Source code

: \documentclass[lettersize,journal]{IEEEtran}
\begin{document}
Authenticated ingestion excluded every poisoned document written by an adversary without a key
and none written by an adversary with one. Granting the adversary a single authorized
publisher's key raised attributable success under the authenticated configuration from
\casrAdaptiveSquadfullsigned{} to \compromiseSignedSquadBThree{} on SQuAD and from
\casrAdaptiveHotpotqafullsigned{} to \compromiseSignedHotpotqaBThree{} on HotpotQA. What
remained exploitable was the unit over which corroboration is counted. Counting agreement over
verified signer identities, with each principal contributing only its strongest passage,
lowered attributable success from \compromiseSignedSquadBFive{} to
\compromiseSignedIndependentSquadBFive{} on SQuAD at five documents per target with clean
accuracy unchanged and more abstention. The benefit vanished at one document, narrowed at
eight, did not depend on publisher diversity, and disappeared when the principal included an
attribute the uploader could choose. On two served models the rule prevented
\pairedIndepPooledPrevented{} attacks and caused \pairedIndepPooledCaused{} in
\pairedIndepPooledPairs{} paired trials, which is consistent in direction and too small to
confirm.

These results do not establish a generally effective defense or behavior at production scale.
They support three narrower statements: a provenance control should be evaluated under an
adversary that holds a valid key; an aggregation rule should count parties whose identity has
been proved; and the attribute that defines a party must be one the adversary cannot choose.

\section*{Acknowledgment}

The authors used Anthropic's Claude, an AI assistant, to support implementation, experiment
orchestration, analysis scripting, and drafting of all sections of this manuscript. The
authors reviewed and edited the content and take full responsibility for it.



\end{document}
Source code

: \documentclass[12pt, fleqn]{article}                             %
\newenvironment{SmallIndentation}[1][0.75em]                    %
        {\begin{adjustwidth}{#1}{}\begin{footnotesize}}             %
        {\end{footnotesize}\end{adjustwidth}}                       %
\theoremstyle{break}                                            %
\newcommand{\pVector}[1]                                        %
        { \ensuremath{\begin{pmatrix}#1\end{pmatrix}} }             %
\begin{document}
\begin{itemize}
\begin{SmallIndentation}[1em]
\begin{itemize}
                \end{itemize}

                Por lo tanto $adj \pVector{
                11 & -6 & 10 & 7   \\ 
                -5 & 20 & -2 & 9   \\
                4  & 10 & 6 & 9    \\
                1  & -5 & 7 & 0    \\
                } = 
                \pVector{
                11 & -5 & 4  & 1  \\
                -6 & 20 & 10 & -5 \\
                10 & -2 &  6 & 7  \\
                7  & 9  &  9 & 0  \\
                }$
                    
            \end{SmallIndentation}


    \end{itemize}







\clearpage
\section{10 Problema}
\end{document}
——
> [Exercise] Check each line of the listing above, and copy it if it contains the word "should".

> [Answer to the problem]
They support three narrower statements: a provenance control should be evaluated under an
adversary that holds a valid key; an aggregation rule should count parties whose identity has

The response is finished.